Stored dataset items
========================================

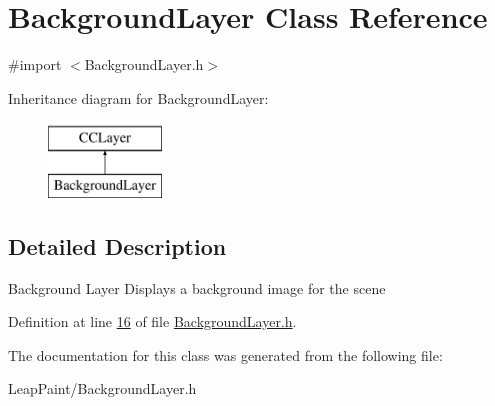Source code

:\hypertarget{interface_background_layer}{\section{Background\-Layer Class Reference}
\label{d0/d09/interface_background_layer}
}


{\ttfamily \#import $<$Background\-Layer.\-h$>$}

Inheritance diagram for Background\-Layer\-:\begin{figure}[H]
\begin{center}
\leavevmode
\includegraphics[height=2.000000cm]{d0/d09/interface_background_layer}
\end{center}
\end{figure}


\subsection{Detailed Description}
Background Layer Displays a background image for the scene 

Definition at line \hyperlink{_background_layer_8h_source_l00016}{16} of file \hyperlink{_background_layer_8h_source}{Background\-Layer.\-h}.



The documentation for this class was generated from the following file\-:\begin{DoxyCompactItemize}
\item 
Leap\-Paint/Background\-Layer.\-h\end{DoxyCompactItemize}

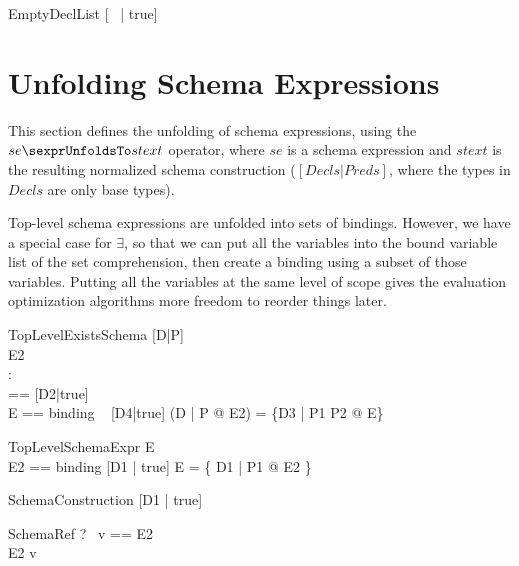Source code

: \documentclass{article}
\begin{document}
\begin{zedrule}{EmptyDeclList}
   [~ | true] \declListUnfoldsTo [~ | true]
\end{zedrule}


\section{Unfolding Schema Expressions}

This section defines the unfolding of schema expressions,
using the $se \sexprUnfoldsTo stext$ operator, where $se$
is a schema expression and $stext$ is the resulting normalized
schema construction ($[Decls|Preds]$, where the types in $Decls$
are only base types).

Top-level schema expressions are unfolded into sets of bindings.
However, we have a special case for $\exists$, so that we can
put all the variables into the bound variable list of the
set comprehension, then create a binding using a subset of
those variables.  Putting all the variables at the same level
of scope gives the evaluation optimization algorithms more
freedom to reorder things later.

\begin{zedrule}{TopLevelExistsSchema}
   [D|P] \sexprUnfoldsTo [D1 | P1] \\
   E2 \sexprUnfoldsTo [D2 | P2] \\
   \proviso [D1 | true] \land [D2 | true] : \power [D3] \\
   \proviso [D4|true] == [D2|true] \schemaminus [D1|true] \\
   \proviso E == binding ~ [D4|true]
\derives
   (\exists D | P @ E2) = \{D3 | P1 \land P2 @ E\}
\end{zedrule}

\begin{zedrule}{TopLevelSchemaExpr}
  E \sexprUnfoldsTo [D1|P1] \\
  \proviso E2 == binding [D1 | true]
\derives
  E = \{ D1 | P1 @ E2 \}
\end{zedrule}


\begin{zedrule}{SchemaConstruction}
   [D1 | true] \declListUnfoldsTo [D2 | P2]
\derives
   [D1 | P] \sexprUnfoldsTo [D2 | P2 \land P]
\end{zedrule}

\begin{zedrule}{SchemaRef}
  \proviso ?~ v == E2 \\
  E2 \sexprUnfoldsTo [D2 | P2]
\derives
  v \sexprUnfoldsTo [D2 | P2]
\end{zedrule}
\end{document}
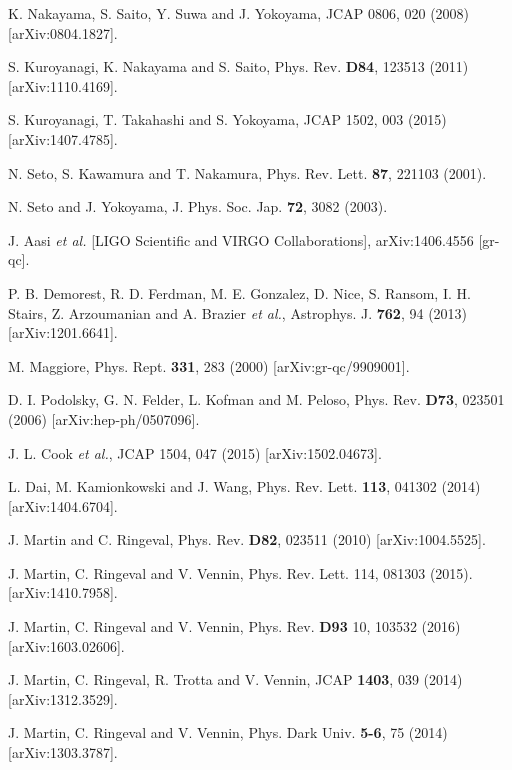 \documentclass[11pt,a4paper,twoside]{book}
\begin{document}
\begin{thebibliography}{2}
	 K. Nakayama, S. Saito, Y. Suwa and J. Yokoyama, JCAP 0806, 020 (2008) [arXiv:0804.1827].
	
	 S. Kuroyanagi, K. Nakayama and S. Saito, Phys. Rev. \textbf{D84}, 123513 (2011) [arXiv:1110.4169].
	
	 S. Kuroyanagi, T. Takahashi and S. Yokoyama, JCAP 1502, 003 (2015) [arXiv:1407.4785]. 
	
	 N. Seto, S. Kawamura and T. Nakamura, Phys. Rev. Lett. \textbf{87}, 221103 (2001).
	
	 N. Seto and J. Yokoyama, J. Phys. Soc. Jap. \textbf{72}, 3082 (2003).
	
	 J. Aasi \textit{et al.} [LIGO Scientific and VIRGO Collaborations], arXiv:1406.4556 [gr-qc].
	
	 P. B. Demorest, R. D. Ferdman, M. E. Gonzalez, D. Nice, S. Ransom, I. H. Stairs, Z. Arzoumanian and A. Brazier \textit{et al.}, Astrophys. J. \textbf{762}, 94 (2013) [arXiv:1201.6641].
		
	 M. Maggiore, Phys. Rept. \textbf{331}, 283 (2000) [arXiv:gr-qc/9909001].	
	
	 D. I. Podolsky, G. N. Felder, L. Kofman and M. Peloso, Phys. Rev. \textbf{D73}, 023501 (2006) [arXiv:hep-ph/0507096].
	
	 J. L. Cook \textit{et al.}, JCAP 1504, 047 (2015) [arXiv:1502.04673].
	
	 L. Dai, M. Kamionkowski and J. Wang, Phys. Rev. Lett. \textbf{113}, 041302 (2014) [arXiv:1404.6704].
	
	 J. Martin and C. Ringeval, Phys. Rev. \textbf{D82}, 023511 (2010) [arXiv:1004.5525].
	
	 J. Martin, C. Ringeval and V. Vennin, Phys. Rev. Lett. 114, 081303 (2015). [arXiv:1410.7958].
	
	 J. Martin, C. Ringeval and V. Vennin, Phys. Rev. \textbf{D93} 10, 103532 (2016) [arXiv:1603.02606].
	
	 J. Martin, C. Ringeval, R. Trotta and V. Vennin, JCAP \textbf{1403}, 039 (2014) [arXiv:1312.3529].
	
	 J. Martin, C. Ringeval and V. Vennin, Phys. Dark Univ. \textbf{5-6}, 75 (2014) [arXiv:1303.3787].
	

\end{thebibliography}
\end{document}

========================================

*About this task*.
Word for word, repeat the line holding "Collaborations], arXiv:1406.4556 [gr-qc]." and all lines after it through the end of the entries above.

*Answer area*.
	 J. Aasi \textit{et al.} [LIGO Scientific and VIRGO Collaborations], arXiv:1406.4556 [gr-qc].
	
	 P. B. Demorest, R. D. Ferdman, M. E. Gonzalez, D. Nice, S. Ransom, I. H. Stairs, Z. Arzoumanian and A. Brazier \textit{et al.}, Astrophys. J. \textbf{762}, 94 (2013) [arXiv:1201.6641].
		
	 M. Maggiore, Phys. Rept. \textbf{331}, 283 (2000) [arXiv:gr-qc/9909001].	
	
	 D. I. Podolsky, G. N. Felder, L. Kofman and M. Peloso, Phys. Rev. \textbf{D73}, 023501 (2006) [arXiv:hep-ph/0507096].
	
	 J. L. Cook \textit{et al.}, JCAP 1504, 047 (2015) [arXiv:1502.04673].
	
	 L. Dai, M. Kamionkowski and J. Wang, Phys. Rev. Lett. \textbf{113}, 041302 (2014) [arXiv:1404.6704].
	
	 J. Martin and C. Ringeval, Phys. Rev. \textbf{D82}, 023511 (2010) [arXiv:1004.5525].
	
	 J. Martin, C. Ringeval and V. Vennin, Phys. Rev. Lett. 114, 081303 (2015). [arXiv:1410.7958].
	
	 J. Martin, C. Ringeval and V. Vennin, Phys. Rev. \textbf{D93} 10, 103532 (2016) [arXiv:1603.02606].
	
	 J. Martin, C. Ringeval, R. Trotta and V. Vennin, JCAP \textbf{1403}, 039 (2014) [arXiv:1312.3529].
	
	 J. Martin, C. Ringeval and V. Vennin, Phys. Dark Univ. \textbf{5-6}, 75 (2014) [arXiv:1303.3787].
	

\end{thebibliography}
\end{document}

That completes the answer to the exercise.